(Supplied material begins)
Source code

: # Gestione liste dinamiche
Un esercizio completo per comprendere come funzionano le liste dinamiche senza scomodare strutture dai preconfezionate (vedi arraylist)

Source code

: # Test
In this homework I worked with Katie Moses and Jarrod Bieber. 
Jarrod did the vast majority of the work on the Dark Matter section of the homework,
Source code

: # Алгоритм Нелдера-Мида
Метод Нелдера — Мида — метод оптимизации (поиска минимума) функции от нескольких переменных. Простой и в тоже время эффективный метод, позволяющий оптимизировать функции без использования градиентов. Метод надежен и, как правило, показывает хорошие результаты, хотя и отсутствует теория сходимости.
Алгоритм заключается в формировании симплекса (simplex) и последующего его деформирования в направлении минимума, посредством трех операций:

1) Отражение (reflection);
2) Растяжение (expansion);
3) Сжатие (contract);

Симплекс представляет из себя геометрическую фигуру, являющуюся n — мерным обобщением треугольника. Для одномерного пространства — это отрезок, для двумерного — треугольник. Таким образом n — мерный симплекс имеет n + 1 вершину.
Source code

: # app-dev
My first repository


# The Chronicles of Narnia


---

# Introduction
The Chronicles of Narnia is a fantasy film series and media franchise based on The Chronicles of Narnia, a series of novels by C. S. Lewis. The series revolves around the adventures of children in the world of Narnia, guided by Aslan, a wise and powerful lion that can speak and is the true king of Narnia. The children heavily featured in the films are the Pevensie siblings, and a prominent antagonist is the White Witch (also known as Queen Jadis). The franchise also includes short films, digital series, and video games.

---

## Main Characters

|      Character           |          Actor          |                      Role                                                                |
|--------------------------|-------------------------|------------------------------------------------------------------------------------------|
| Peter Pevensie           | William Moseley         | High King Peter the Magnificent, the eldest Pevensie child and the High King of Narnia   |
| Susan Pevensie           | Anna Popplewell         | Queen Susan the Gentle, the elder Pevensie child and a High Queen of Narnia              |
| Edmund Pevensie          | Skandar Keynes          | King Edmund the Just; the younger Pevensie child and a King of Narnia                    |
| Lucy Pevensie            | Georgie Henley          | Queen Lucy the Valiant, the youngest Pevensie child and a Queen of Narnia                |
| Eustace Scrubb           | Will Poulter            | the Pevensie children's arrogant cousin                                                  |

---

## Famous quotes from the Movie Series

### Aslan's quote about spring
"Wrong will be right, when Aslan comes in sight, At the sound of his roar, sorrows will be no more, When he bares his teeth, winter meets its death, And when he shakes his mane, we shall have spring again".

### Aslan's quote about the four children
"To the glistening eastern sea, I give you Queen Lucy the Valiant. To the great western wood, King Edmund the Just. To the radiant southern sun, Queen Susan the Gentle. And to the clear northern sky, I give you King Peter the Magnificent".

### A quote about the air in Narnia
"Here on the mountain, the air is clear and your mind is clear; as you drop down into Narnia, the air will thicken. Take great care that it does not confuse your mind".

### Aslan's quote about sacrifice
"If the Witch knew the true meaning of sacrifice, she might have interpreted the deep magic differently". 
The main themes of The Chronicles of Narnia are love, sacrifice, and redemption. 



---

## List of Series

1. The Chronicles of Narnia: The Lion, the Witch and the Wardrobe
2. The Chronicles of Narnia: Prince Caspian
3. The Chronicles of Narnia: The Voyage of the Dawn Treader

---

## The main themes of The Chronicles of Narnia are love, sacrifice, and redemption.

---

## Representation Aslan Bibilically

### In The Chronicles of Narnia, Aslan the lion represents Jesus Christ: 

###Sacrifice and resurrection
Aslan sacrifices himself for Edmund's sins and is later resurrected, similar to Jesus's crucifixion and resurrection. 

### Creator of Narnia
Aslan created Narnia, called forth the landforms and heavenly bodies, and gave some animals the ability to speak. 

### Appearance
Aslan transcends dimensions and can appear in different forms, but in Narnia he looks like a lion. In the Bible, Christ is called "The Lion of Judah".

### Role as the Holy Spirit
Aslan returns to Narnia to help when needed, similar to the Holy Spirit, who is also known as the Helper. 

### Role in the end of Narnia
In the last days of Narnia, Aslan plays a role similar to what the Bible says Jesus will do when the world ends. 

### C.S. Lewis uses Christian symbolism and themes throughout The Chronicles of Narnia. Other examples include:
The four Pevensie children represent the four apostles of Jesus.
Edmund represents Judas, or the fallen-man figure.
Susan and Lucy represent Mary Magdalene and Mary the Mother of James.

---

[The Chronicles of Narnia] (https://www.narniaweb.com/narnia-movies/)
(Supplied material ends)
Exercise directions: All of the records must be repeated exactly.

Result for this task:
Source code

: # Gestione liste dinamiche
Un esercizio completo per comprendere come funzionano le liste dinamiche senza scomodare strutture dai preconfezionate (vedi arraylist)

Source code

: # Test
In this homework I worked with Katie Moses and Jarrod Bieber. 
Jarrod did the vast majority of the work on the Dark Matter section of the homework,
Source code

: # Алгоритм Нелдера-Мида
Метод Нелдера — Мида — метод оптимизации (поиска минимума) функции от нескольких переменных. Простой и в тоже время эффективный метод, позволяющий оптимизировать функции без использования градиентов. Метод надежен и, как правило, показывает хорошие результаты, хотя и отсутствует теория сходимости.
Алгоритм заключается в формировании симплекса (simplex) и последующего его деформирования в направлении минимума, посредством трех операций:

1) Отражение (reflection);
2) Растяжение (expansion);
3) Сжатие (contract);

Симплекс представляет из себя геометрическую фигуру, являющуюся n — мерным обобщением треугольника. Для одномерного пространства — это отрезок, для двумерного — треугольник. Таким образом n — мерный симплекс имеет n + 1 вершину.
Source code

: # app-dev
My first repository


# The Chronicles of Narnia


---

# Introduction
The Chronicles of Narnia is a fantasy film series and media franchise based on The Chronicles of Narnia, a series of novels by C. S. Lewis. The series revolves around the adventures of children in the world of Narnia, guided by Aslan, a wise and powerful lion that can speak and is the true king of Narnia. The children heavily featured in the films are the Pevensie siblings, and a prominent antagonist is the White Witch (also known as Queen Jadis). The franchise also includes short films, digital series, and video games.

---

## Main Characters

|      Character           |          Actor          |                      Role                                                                |
|--------------------------|-------------------------|------------------------------------------------------------------------------------------|
| Peter Pevensie           | William Moseley         | High King Peter the Magnificent, the eldest Pevensie child and the High King of Narnia   |
| Susan Pevensie           | Anna Popplewell         | Queen Susan the Gentle, the elder Pevensie child and a High Queen of Narnia              |
| Edmund Pevensie          | Skandar Keynes          | King Edmund the Just; the younger Pevensie child and a King of Narnia                    |
| Lucy Pevensie            | Georgie Henley          | Queen Lucy the Valiant, the youngest Pevensie child and a Queen of Narnia                |
| Eustace Scrubb           | Will Poulter            | the Pevensie children's arrogant cousin                                                  |

---

## Famous quotes from the Movie Series

### Aslan's quote about spring
"Wrong will be right, when Aslan comes in sight, At the sound of his roar, sorrows will be no more, When he bares his teeth, winter meets its death, And when he shakes his mane, we shall have spring again".

### Aslan's quote about the four children
"To the glistening eastern sea, I give you Queen Lucy the Valiant. To the great western wood, King Edmund the Just. To the radiant southern sun, Queen Susan the Gentle. And to the clear northern sky, I give you King Peter the Magnificent".

### A quote about the air in Narnia
"Here on the mountain, the air is clear and your mind is clear; as you drop down into Narnia, the air will thicken. Take great care that it does not confuse your mind".

### Aslan's quote about sacrifice
"If the Witch knew the true meaning of sacrifice, she might have interpreted the deep magic differently". 
The main themes of The Chronicles of Narnia are love, sacrifice, and redemption. 



---

## List of Series

1. The Chronicles of Narnia: The Lion, the Witch and the Wardrobe
2. The Chronicles of Narnia: Prince Caspian
3. The Chronicles of Narnia: The Voyage of the Dawn Treader

---

## The main themes of The Chronicles of Narnia are love, sacrifice, and redemption.

---

## Representation Aslan Bibilically

### In The Chronicles of Narnia, Aslan the lion represents Jesus Christ: 

###Sacrifice and resurrection
Aslan sacrifices himself for Edmund's sins and is later resurrected, similar to Jesus's crucifixion and resurrection. 

### Creator of Narnia
Aslan created Narnia, called forth the landforms and heavenly bodies, and gave some animals the ability to speak. 

### Appearance
Aslan transcends dimensions and can appear in different forms, but in Narnia he looks like a lion. In the Bible, Christ is called "The Lion of Judah".

### Role as the Holy Spirit
Aslan returns to Narnia to help when needed, similar to the Holy Spirit, who is also known as the Helper. 

### Role in the end of Narnia
In the last days of Narnia, Aslan plays a role similar to what the Bible says Jesus will do when the world ends. 

### C.S. Lewis uses Christian symbolism and themes throughout The Chronicles of Narnia. Other examples include:
The four Pevensie children represent the four apostles of Jesus.
Edmund represents Judas, or the fallen-man figure.
Susan and Lucy represent Mary Magdalene and Mary the Mother of James.

---

[The Chronicles of Narnia] (https://www.narniaweb.com/narnia-movies/)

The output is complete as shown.